Lu Ji is also the writer of the oldest extant work of Chinese calligraphy, a short letter to his friends that has been named the Pingfutie (Consoling Letter).

*One of my most influential teachers, who warned me against "assinology" and all those "dirty books".

 

Selected readings

 



8 Comments

  1. Chris Button said,

    March 27, 2023 @ 2:24 pm

    That’s such a great story. Thanks for sharing. It’s worth adding that the surname 陸 is the alternative/financial spelling of 六 “six” anyway.

    On an entirely separate note about six and seven confusion, I would love it if someone could help me out with the following conundrum…

    The number “seven” in Tibeto-Burman appears to come from a quinary system of an unspecified morpheme for “five” plus the number “two”. The Chinese pronunciation of 七 “seven” beautifully reflects that origin as one fused morpheme.

    What baffles me though is why the earliest inscriptional Burmese forms use the number six for the first morpheme plus two for the second morpheme since 6+2=8. I’m wondering if it’s just scribal error since the number six in Burmese has a similar onset to what the unspecified morpheme representing 5 would have done (Jim Matisoff has proposed that the first morpheme might have meant “fist” and by extension “five”).

  2. Dario said,

    March 27, 2023 @ 5:12 pm

    I’m just passing by, I’m not a regular reader and I’m not an expert, but I wonder: couldn’t “six and two” be interpreted as “the second six”, as in “…five, six, second six, eight…” Even in Latin they had a “bis sexta dies” every four years, and it wasn’t the twelfth day… (I am definitely not suggesting any relation, it’s just an example of the fact that numbers needn’t be added nor multiplied when found together)

  3. Jonathan Smith said,

    March 27, 2023 @ 5:45 pm

    the higher numerals are first written by leveraging (close) homophones, and for 'six' it was this word, whatever exactly it meant… I guess not 'dry land' per se; probably a verb?

  4. Chris Button said,

    March 27, 2023 @ 6:29 pm

    @ Dario

    That's a really interesting idea.

    @Jonathan Smith

    The thing is that the word for "seven" clearly contains "two" in Chinese and even more explicitly in other Tibeto-Burman languages where there has been no fusion (e.g. Burmese). Regardless of the script, the etymology of the word for "seven" lies in something plus two.

  5. Chris Button said,

    March 27, 2023 @ 9:51 pm

    @ Dario

    The more I think about it, the more I think you might be on to something. The word family of 二 ᶮʝǝːjs "two" has a sense of "follow" running though it rather than "double" (among others, compare 次 scǝːjs "next, subsequent" in which the two dots to the left of 欠 are 二). So the idea of seven being "second six" rather than "six plus two" works very well.

  6. Chris Button said,

    March 27, 2023 @ 10:01 pm

    Or instead of "rather than double", I should say "rather than one more".

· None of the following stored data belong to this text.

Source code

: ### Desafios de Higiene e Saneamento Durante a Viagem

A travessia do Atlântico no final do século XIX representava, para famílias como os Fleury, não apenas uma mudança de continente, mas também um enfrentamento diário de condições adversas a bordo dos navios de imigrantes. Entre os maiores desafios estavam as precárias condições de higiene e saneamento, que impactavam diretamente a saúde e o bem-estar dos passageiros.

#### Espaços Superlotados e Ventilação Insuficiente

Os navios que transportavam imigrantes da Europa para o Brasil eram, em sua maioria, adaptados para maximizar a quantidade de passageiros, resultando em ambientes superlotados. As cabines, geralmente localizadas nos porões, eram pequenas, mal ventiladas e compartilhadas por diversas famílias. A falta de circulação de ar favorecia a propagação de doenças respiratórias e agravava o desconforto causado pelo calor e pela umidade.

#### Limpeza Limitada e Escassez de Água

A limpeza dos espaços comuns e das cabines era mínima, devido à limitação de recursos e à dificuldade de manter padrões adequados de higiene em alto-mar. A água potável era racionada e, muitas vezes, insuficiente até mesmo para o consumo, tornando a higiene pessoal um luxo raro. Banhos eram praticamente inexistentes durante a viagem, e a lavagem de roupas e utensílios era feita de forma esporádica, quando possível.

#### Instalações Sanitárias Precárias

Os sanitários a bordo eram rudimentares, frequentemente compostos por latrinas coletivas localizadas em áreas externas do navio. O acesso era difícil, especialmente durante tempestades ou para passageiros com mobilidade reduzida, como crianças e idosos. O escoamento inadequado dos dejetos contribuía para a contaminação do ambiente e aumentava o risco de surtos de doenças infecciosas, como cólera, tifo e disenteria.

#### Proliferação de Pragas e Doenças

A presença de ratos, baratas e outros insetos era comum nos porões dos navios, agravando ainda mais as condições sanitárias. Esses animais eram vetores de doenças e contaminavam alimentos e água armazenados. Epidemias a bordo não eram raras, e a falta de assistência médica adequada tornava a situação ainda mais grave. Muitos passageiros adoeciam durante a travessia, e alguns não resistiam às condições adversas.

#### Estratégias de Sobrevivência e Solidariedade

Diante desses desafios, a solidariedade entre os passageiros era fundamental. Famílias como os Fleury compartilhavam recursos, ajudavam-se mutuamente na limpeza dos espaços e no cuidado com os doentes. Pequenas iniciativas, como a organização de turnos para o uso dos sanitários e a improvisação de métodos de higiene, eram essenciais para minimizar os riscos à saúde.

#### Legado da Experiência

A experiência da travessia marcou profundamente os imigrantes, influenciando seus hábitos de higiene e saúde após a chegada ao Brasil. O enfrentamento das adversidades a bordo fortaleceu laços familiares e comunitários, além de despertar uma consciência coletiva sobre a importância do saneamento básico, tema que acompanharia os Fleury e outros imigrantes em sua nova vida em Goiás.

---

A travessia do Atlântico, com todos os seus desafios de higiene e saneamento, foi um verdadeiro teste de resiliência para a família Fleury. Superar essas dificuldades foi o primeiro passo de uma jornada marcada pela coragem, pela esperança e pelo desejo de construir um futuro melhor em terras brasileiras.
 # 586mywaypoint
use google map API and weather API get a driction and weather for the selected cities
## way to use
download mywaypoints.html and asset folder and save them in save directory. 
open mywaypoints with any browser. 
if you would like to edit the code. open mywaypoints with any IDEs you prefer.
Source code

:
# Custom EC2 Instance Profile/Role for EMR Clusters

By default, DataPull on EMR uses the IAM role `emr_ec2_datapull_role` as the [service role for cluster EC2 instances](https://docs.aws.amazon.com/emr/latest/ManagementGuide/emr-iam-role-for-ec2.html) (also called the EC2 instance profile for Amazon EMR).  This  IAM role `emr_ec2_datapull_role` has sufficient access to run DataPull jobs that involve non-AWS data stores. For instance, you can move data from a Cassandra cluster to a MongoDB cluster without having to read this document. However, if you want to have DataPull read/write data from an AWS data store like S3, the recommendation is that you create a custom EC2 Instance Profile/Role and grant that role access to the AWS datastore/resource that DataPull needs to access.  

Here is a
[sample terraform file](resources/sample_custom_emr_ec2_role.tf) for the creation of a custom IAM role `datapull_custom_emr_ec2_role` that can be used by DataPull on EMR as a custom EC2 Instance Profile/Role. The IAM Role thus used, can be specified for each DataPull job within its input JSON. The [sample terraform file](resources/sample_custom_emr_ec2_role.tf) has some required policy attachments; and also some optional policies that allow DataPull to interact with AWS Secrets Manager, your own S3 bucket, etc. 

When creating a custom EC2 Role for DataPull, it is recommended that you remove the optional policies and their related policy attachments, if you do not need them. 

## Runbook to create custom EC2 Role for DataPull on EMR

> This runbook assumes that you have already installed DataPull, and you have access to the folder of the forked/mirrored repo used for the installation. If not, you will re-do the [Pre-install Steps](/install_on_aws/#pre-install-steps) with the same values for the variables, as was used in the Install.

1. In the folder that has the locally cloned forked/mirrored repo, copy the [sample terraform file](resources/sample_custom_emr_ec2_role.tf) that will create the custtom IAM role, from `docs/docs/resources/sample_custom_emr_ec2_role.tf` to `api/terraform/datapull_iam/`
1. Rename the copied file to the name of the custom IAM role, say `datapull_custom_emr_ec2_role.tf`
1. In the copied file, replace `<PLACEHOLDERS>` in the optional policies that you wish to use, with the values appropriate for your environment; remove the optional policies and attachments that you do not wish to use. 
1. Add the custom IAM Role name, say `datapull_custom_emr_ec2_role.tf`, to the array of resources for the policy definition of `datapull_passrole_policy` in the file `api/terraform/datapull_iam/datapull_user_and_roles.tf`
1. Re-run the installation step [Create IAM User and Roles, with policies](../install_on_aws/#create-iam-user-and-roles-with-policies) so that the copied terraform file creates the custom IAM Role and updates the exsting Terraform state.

    The idea also goes some way to explaining away why we don't see any evidence for a quinary (5+) system of counting in the numerals 8 and 9. With the idea of following instead of adding, 8 as "second second six" would just be impractical, and the case would be even worse with 9. However, why 7 gets to be "second six" rather than 6 getting to be "second five" seems to still need an answer.

  7. Dario said,

    March 28, 2023 @ 7:05 am

    If you have a five-based counting system, you think in sets of five (whichever the chicken or the egg is). “Five” belongs to the first set, “six” to the next one, so there is no chance that six gets to be “second five”. OTOH, if “a six” is a “member of the second set” (a knight, an elephant, whatever your counting rhyme requires), it is rather natural that seven is “the second six”, or “the six that follows”. You are right that such a scheme becomes impractical beyond 7. I am happy that my idea has some plausibility.

  8. Chris Button said,

    March 28, 2023 @ 10:34 am

    @ Dario

    Brilliant! After making my post, I was wondering if it was something along those lines. The number 5 has a solid etymology as a sort of crossing point that marks it as the point at the end of that first set (much like 10 at the end of the second set as a marker of completion).